These days we seem to be inundated with deeply flawed scientific papers, often featuring shaky conclusions boldly drawn from noisy data, results that can’t be replicated, or both. I was reminded of this several times over the past few days: (i) A group published an impressive large-scale attempt to replicate the findings reported in 100 recent psychology studies , recovering the “significant” findings of the original papers only about a third of the time . (ii) A colleague sent me a link to an appalling paper claiming to uncover epigenetic signatures of trauma among Holocaust survivors; it pins major conclusions on noisy data from small numbers of people, with the added benefit of lots of freedom in data analysis methods.
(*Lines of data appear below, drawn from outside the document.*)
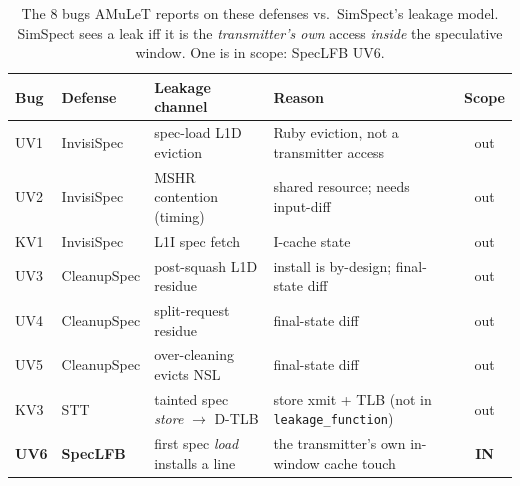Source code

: \documentclass[11pt]{article}
\begin{document}
\begin{table}[p]\centering\small
\renewcommand{\arraystretch}{1.2}
\caption{The 8 bugs AMuLeT reports on these defenses vs.\ SimSpect's leakage model.
SimSpect sees a leak iff it is the \emph{transmitter's own} access \emph{inside} the
speculative window. One is in scope: SpecLFB UV6.}
\label{tab:scope}
\begin{tabular}{@{}llll c@{}}
\toprule
\textbf{Bug} & \textbf{Defense} & \textbf{Leakage channel} & \textbf{Reason} & \textbf{Scope}\\
\midrule
UV1 & InvisiSpec & spec-load L1D eviction & Ruby eviction, not a transmitter access & \textcolor{camulet}{out}\\
UV2 & InvisiSpec & MSHR contention (timing) & shared resource; needs input-diff & \textcolor{camulet}{out}\\
KV1 & InvisiSpec & L1I spec fetch & I-cache state & \textcolor{camulet}{out}\\
UV3 & CleanupSpec & post-squash L1D residue & install is by-design; final-state diff & \textcolor{camulet}{out}\\
UV4 & CleanupSpec & split-request residue & final-state diff & \textcolor{camulet}{out}\\
UV5 & CleanupSpec & over-cleaning evicts NSL & final-state diff & \textcolor{camulet}{out}\\
KV3 & STT & tainted spec \emph{store} $\to$ D-TLB & store xmit + TLB (not in \texttt{leakage\_function}) & \textcolor{camulet}{out}\\
\rowcolor{ctarget!12}
\textbf{UV6} & \textbf{SpecLFB} & first spec \emph{load} installs a line & the transmitter's own in-window cache touch & \textcolor{ctarget}{\textbf{IN}}\\
\bottomrule
\end{tabular}
\end{table}
\end{document}

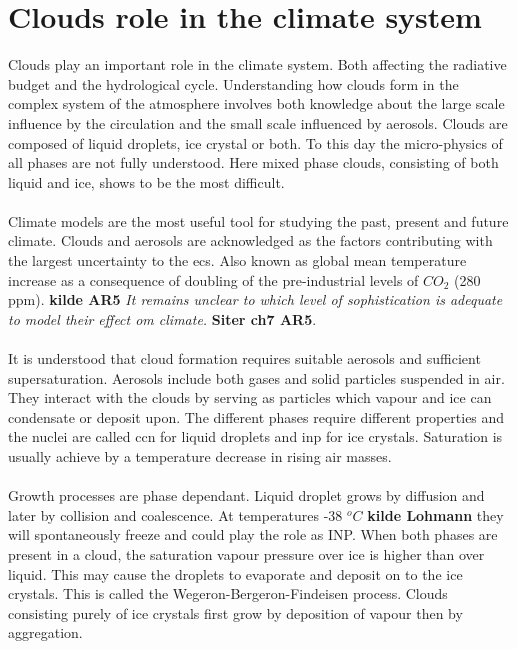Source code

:\section{Clouds role in the climate system} \label{sec:cloud_in_climate_system}
Clouds play an important role in the climate system. Both affecting the radiative budget and the hydrological cycle. Understanding how clouds form in the complex system of the atmosphere involves both knowledge about the large scale influence by the circulation and the small scale influenced by aerosols. Clouds are composed of liquid droplets, ice crystal or both. To this day the micro-physics of all phases are not fully understood. Here mixed phase clouds, consisting of both liquid and ice, shows to be the most difficult. 
\\ \\ 
Climate models are the most useful tool for studying the past, present and future climate. Clouds and aerosols are acknowledged as the factors contributing with the largest uncertainty to the \acrfull{ecs}. Also known as global mean temperature increase as a consequence of doubling of the pre-industrial levels of $CO_2$ (280 \acrshort{ppm}). \textbf{kilde AR5} \textit{It remains unclear to which level of sophistication is adequate to model their effect om climate.} \textbf{Siter ch7 AR5}.
\\ \\
It is understood that cloud formation requires suitable aerosols and sufficient supersaturation. Aerosols include both gases and solid particles suspended in air. They interact with the clouds by serving as particles which vapour and ice can condensate or deposit upon. The different phases require different properties and the nuclei are called \acrshort{ccn} for liquid droplets and \acrshort{inp} for ice crystals. Saturation is usually achieve by a temperature decrease in rising air masses. %
\\ \\ 
Growth processes are phase dependant. Liquid droplet grows by diffusion and later by collision and coalescence. At temperatures -38 $^oC$ \textbf{kilde Lohmann} they will spontaneously freeze and could play the role as INP. When both phases are present in a cloud, the saturation vapour pressure over ice is higher than over liquid. This may cause the droplets to evaporate and deposit on to the ice crystals. This is called the Wegeron-Bergeron-Findeisen process. Clouds consisting purely of ice crystals first grow by deposition of vapour then by aggregation. 
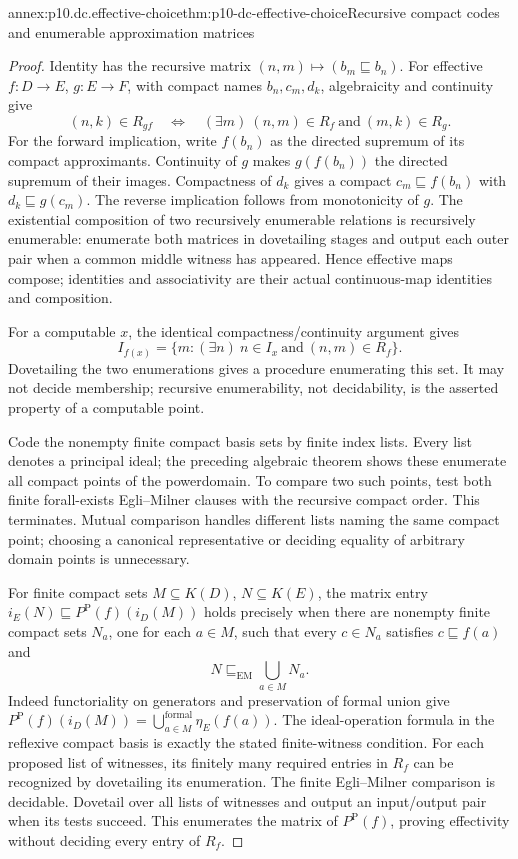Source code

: \begin{annexitem}{annex:p10.dc.effective-choice}{thm:p10-dc-effective-choice}{Recursive compact codes and enumerable approximation matrices}
\begin{proof}
Identity has the recursive matrix \((n,m)\mapsto(b_m\sqsubseteq b_n)\).
For effective \(f:D\to E\), \(g:E\to F\), with compact names
\(b_n,c_m,d_k\), algebraicity and continuity give
\[
 (n,k)\in R_{gf}\quad\Longleftrightarrow\quad
 (\exists m)\ (n,m)\in R_f\ \text{and}\ (m,k)\in R_g.
\]
For the forward implication, write \(f(b_n)\) as the directed supremum
of its compact approximants. Continuity of \(g\) makes \(g(f(b_n))\)
the directed supremum of their images. Compactness of \(d_k\) gives
a compact \(c_m\sqsubseteq f(b_n)\) with \(d_k\sqsubseteq g(c_m)\).
The reverse implication follows from monotonicity of \(g\).
The existential composition of two recursively enumerable relations is
recursively enumerable: enumerate both matrices in dovetailing stages and
output each outer pair when a common middle witness has appeared. Hence
effective maps compose; identities and associativity are their actual
continuous-map identities and composition.

For a computable \(x\), the identical compactness/continuity argument gives
\[
 I_{f(x)}=\{m:(\exists n)\ n\in I_x\ \text{and}\ (n,m)\in R_f\}.
\]
Dovetailing the two enumerations gives a procedure enumerating this set.
It may not decide membership; recursive enumerability, not decidability,
is the asserted property of a computable point.

Code the nonempty finite compact basis sets by finite index lists.
Every list denotes a principal ideal; the preceding algebraic theorem
shows these enumerate all compact points of the powerdomain. To compare
two such points, test both finite forall-exists Egli--Milner clauses with
the recursive compact order. This terminates. Mutual comparison handles
different lists naming the same compact point; choosing a canonical
representative or deciding equality of arbitrary domain points is unnecessary.

For finite compact sets \(M\subseteq K(D)\), \(N\subseteq K(E)\),
the matrix entry
\(i_E(N)\sqsubseteq P^{\mathrm P}(f)(i_D(M))\) holds precisely when
there are nonempty finite compact sets \(N_a\), one for each \(a\in M\),
such that every \(c\in N_a\) satisfies \(c\sqsubseteq f(a)\) and
\[
 N\sqsubseteq_{\mathrm{EM}}\bigcup_{a\in M}N_a.
\]
Indeed functoriality on generators and preservation of formal union give
\(P^{\mathrm P}(f)(i_D(M))=\bigcup_{a\in M}^{\mathrm{formal}}\eta_E(f(a))\).
The ideal-operation formula in the reflexive compact basis is exactly
the stated finite-witness condition. For each proposed list of witnesses,
its finitely many required entries in \(R_f\) can be recognized by
dovetailing its enumeration. The finite Egli--Milner comparison is
decidable. Dovetail over all lists of witnesses and output an input/output
pair when its tests succeed. This enumerates the matrix of \(P^{\mathrm P}(f)\),
proving effectivity without deciding every entry of \(R_f\).


\end{proof}
\end{annexitem}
Of course, it attracted the popular press. (iii) I learned from Andrew Gelman’s blog, where it was roundly criticized, of a silly study involving the discovery that “sadness impaired color perception along the blue-yellow color axis” (i.e. feeling “blue” alters your perception of the color blue). (The post is worth reading.)
Of course, doing science is extremely difficult, and it’s easy to make mistakes. (I’ve certainly made large ones, and will undoubtedly make more in the future.) What seems to characterize many of the sorts of studies exemplified above, though, is not technical errors or experimental mis-steps, but a more profound lack of understanding of what data are, and how we can gain insights from measurements.
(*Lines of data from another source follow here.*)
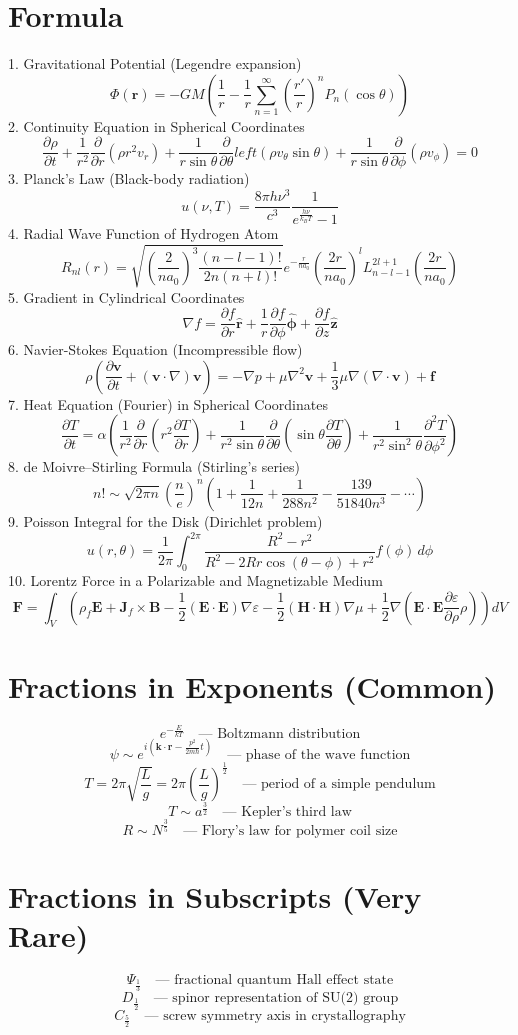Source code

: \documentclass[a4paper,12pt]{article}
\begin{document}
\section{Formula}

1. Gravitational Potential (Legendre expansion)
\[
\Phi(\mathbf{r}) = -GM(\frac{1}{r} - \frac{1}{r} \sum_{n=1}^{\infty}(\frac{r'}{r})^n P_n(\cos \theta))
\]
2. Continuity Equation in Spherical Coordinates
\[
\frac{\partial \rho}{\partial t} + \frac{1}{r^2} \frac{\partial}{\partial r}(\rho r^2 v_r) + \frac{1}{r \sin \theta} \frac{\partial}{\partial \theta}left(\rho v_{\theta} \sin \theta) + \frac{1}{r \sin \theta} \frac{\partial}{\partial \phi}(\rho v_{\phi}) = 0
\]
3. Planck's Law (Black-body radiation)
\[
u(\nu, T) = \frac{8\pi h \nu^3}{c^3} \frac{1}{e^{\frac{h\nu}{k_B T}} - 1}
\]
4. Radial Wave Function of Hydrogen Atom
\[
R_{nl}(r) = \sqrt{(\frac{2}{n a_0})^3 \frac{(n-l-1)!}{2n (n+l)!}} e^{-\frac{r}{n a_0}}(\frac{2r}{n a_0})^l L_{n-l-1}^{2l+1}(\frac{2r}{n a_0})
\]
5. Gradient in Cylindrical Coordinates
\[
\nabla f = \frac{\partial f}{\partial r} \hat{\mathbf{r}} + \frac{1}{r} \frac{\partial f}{\partial \phi} \hat{\bm{\phi}} + \frac{\partial f}{\partial z} \hat{\mathbf{z}}
\]
6. Navier-Stokes Equation (Incompressible flow)
\[
\rho(\frac{\partial \mathbf{v}}{\partial t} + (\mathbf{v} \cdot \nabla) \mathbf{v}) = -\nabla p + \mu \nabla^2 \mathbf{v} + \frac{1}{3} \mu \nabla (\nabla \cdot \mathbf{v}) + \mathbf{f}
\]
7. Heat Equation (Fourier) in Spherical Coordinates
\[
\frac{\partial T}{\partial t} = \alpha(\frac{1}{r^2} \frac{\partial}{\partial r}(r^2 \frac{\partial T}{\partial r}) + \frac{1}{r^2 \sin \theta} \frac{\partial}{\partial \theta}(\sin \theta \frac{\partial T}{\partial \theta}) + \frac{1}{r^2 \sin^2 \theta} \frac{\partial^2 T}{\partial \phi^2})
\]
8. de Moivre–Stirling Formula (Stirling's series)
\[
n! \sim \sqrt{2\pi n}(\frac{n}{e})^n(1 + \frac{1}{12n} + \frac{1}{288n^2} - \frac{139}{51840n^3} - \cdots)
\]
9. Poisson Integral for the Disk (Dirichlet problem)
\[
u(r, \theta) = \frac{1}{2\pi} \int_0^{2\pi} \frac{R^2 - r^2}{R^2 - 2Rr\cos(\theta - \phi) + r^2} f(\phi) \, d\phi
\]
10. Lorentz Force in a Polarizable and Magnetizable Medium
\[
\mathbf{F} = \int_V(\rho_f \mathbf{E} + \mathbf{J}_f \times \mathbf{B} - \frac{1}{2} (\mathbf{E} \cdot \mathbf{E}) \nabla \varepsilon - \frac{1}{2} (\mathbf{H} \cdot \mathbf{H}) \nabla \mu + \frac{1}{2} \nabla(\mathbf{E} \cdot \mathbf{E} \frac{\partial \varepsilon}{\partial \rho} \rho)) dV
\]
\section{Fractions in Exponents (Common)}
\[
e^{-\frac{E}{kT}} \quad \text{— Boltzmann distribution}
\]
\[
\psi \sim e^{i(\mathbf{k}\cdot\mathbf{r} - \frac{p^2}{2m\hbar}t)} \quad \text{— phase of the wave function}
\]
\[
T = 2\pi \sqrt{\frac{L}{g}} = 2\pi(\frac{L}{g})^{\frac{1}{2}} \quad \text{— period of a simple pendulum}
\]
\[
T \sim a^{\frac{3}{2}} \quad \text{— Kepler's third law}
\]
\[
R \sim N^{\frac{3}{5}} \quad \text{— Flory's law for polymer coil size}
\]
\section{Fractions in Subscripts (Very Rare)}
\[
\Psi_{\frac{1}{3}} \quad \text{— fractional quantum Hall effect state}
\]
\[
D_{\frac{1}{2}} \quad \text{— spinor representation of SU(2) group}
\]
\[
C_{\frac{5}{2}} \quad \text{— screw symmetry axis in crystallography}
\]
\end{document}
Responding to a statement on Andrew Gelman’s blog, “Nowhere does [the author] consider [the possibility] that the original study was capitalizing on chance and in fact never represented any general pattern in any population,” I wrote:
I’m very often struck by this when reading terrible papers. … Don’t people realize that noise exists? After asking myself this a lot, I’ve concluded that the answer is no, at least at the intuitive level that is necessary to do meaningful science. This points to a failure in how we train students in the sciences. (Or at least, the not-very-quantitative sciences, which actually are quantitative, though students don’t want to hear that.)
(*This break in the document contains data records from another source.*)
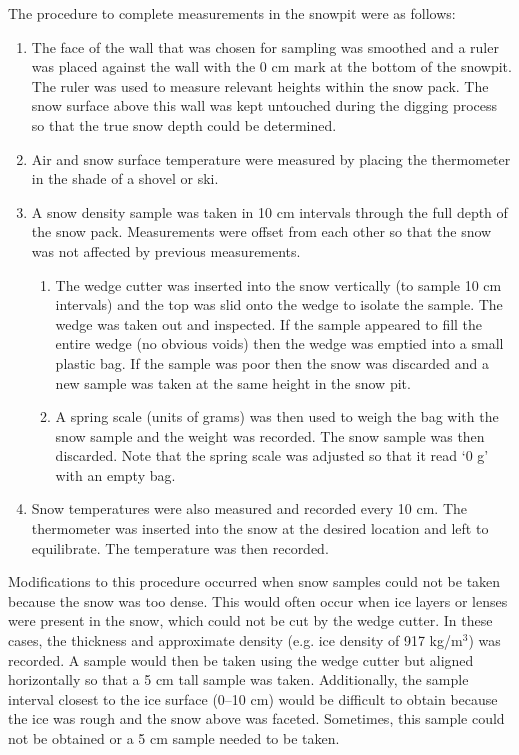 \documentclass[12pt]{article}
\begin{document}
The procedure to complete measurements in the snowpit were as follows:
\begin{enumerate}
\item The face of the wall that was chosen for sampling was smoothed and a ruler was placed against the wall with the 0 cm mark at the bottom of the snowpit. The ruler was used to measure relevant heights within the snow pack. The snow surface above this wall was kept untouched during the digging process so that the true snow depth could be determined. 
\item Air and snow surface temperature were measured by placing the thermometer in the shade of a shovel or ski. 
\item A snow density sample was taken in 10 cm intervals through the full depth of the snow pack. Measurements were offset from each other so that the snow was not affected by previous measurements. 
	\begin{enumerate}
	\item The wedge cutter was inserted into the snow vertically (to sample 10 cm intervals) and the top was slid onto the wedge to isolate the sample. The wedge was taken out and inspected. If the sample appeared to fill the entire wedge (no obvious voids) then the wedge was emptied into a small plastic bag. If the sample was poor then the snow was discarded and a new sample was taken at the same height in the snow pit. 
	\item A spring scale (units of grams) was then used to weigh the bag with the snow sample and the weight was recorded. The snow sample was then discarded. Note that the spring scale was adjusted so that it read `0 g' with an empty bag.
	\end{enumerate}
\item Snow temperatures were also measured and recorded every 10 cm. The thermometer was inserted into the snow at the desired location and left to equilibrate. The temperature was then recorded.
\end{enumerate}

Modifications to this procedure occurred when snow samples could not be taken because the snow was too dense. This would often occur when ice layers or lenses were present in the snow, which could not be cut by the wedge cutter. In these cases, the thickness and approximate density (e.g. ice density of 917 kg/m$^3$) was recorded. A sample would then be taken using the wedge cutter but aligned horizontally so that a 5 cm tall sample was taken. Additionally, the sample interval closest to the ice surface (0--10 cm) would be difficult to obtain because the ice was rough and the snow above was faceted. Sometimes, this sample could not be obtained or a 5 cm sample needed to be taken. 
\end{document}
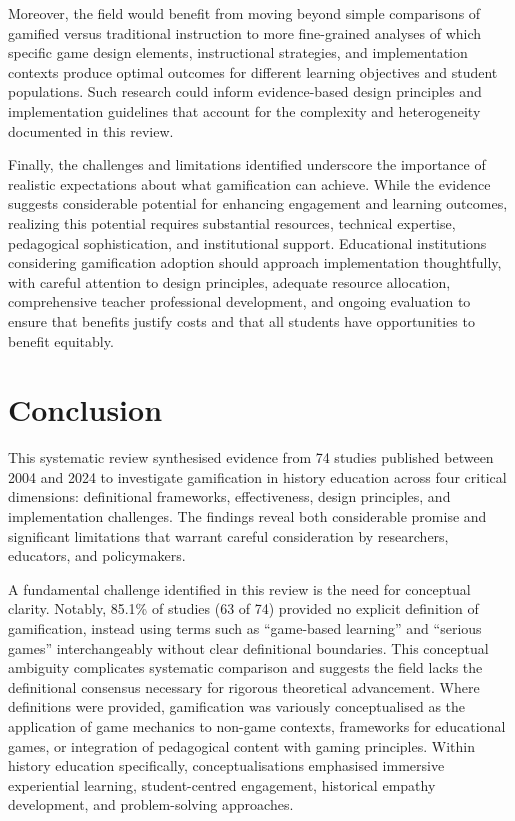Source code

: \documentclass[a4paper,fleqn]{cas-sc}
\begin{document}
Moreover, the field would benefit from moving beyond simple comparisons of gamified versus traditional instruction to more fine-grained analyses of which specific game design elements, instructional strategies, and implementation contexts produce optimal outcomes for different learning objectives and student populations. Such research could inform evidence-based design principles and implementation guidelines that account for the complexity and heterogeneity documented in this review.

Finally, the challenges and limitations identified underscore the importance of realistic expectations about what gamification can achieve. While the evidence suggests considerable potential for enhancing engagement and learning outcomes, realizing this potential requires substantial resources, technical expertise, pedagogical sophistication, and institutional support. Educational institutions considering gamification adoption should approach implementation thoughtfully, with careful attention to design principles, adequate resource allocation, comprehensive teacher professional development, and ongoing evaluation to ensure that benefits justify costs and that all students have opportunities to benefit equitably.

\section{Conclusion}
\label{sec:Conclusion}


This systematic review synthesised evidence from 74 studies published between 2004 and 2024 to investigate gamification in history education across four critical dimensions: definitional frameworks, effectiveness, design principles, and implementation challenges. The findings reveal both considerable promise and significant limitations that warrant careful consideration by researchers, educators, and policymakers.

A fundamental challenge identified in this review is the need for conceptual clarity. Notably, 85.1\% of studies (63 of 74) provided no explicit definition of gamification, instead using terms such as ``game-based learning'' and ``serious games'' interchangeably without clear definitional boundaries. This conceptual ambiguity complicates systematic comparison and suggests the field lacks the definitional consensus necessary for rigorous theoretical advancement. Where definitions were provided, gamification was variously conceptualised as the application of game mechanics to non-game contexts, frameworks for educational games, or integration of pedagogical content with gaming principles. Within history education specifically, conceptualisations emphasised immersive experiential learning, student-centred engagement, historical empathy development, and problem-solving approaches.
\end{document}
If I measured the angle that ten twigs on the sidewalk make with North, plot this versus the length of the twigs, and fit a line to it, I wouldn’t get a slope of zero. This is obvious, but I increasingly suspect that it isn’t obvious to many people. What’s worse, if I have some “theory” of twig orientation versus length, and some freedom to pick how many twigs I examine, and some more freedom to prune (sorry) outliers, I’m pretty sure I can show that this slope is “significantly different” from zero. I suspect that most of the people we rail against in this blog have never done an exercise like this, and have also never done the sort of quantitative lab exercises that one does repeatedly in the “hard” sciences, and hence they never absorb an intuition for noise, sample sizes, etc. (Feel free to correct me if you disagree.) This “sense” should be a prerequisite for adopting any statistical toolkit. If it isn’t, delusion and nonsense are the result.
It occurred to me that it would be fun to actually try this! (The twig experiment, that is.) So my six-year-old son and I wandered the backyard and measured the length and orientation of twigs on the ground. I couldn’t really give a good answer to his question of why we were doing this; I said I wanted to make a graph, and since I’m always making graphs, this satisfied him. This was a nicely blind study — he selected the twigs, so we weren’t influenced by preconceptions of the results I might want to find. We investigated 10 sticks.
Here’s a typical photo:
What’s the relationship between the orientation of a twig and its length? Here’s the graph, with all angles in the range [-90,90] degrees, with 0 being North:
The choice of North as the reference angle is arbitrary — perhaps instead of asking if the shorter or longer sticks differentially prefer NW/SE vs NE/SW, as this analysis does, I should pick a different reference angle. Perhaps a 45 degree reference angle would be sensible, since N/S and E/W orientations are nicely mapped onto positive and negative orientation values. Or perhaps I should account for the 15 degree difference between magnetic and true North in Oregon. Let’s pick a -65 degree reference angle (i.e. measuring the twig orientation relative to a direction 65 degrees West of North). Here’s the graph:
Clearly the data indicate a deep and previously undiscovered relationship between the length of twigs and the orientation they adopt relative to the geographic landscape, perhaps indicating a magnetic character to wood that couples to the local magnetic and gravitational fields. Or that’s all utter nonsense.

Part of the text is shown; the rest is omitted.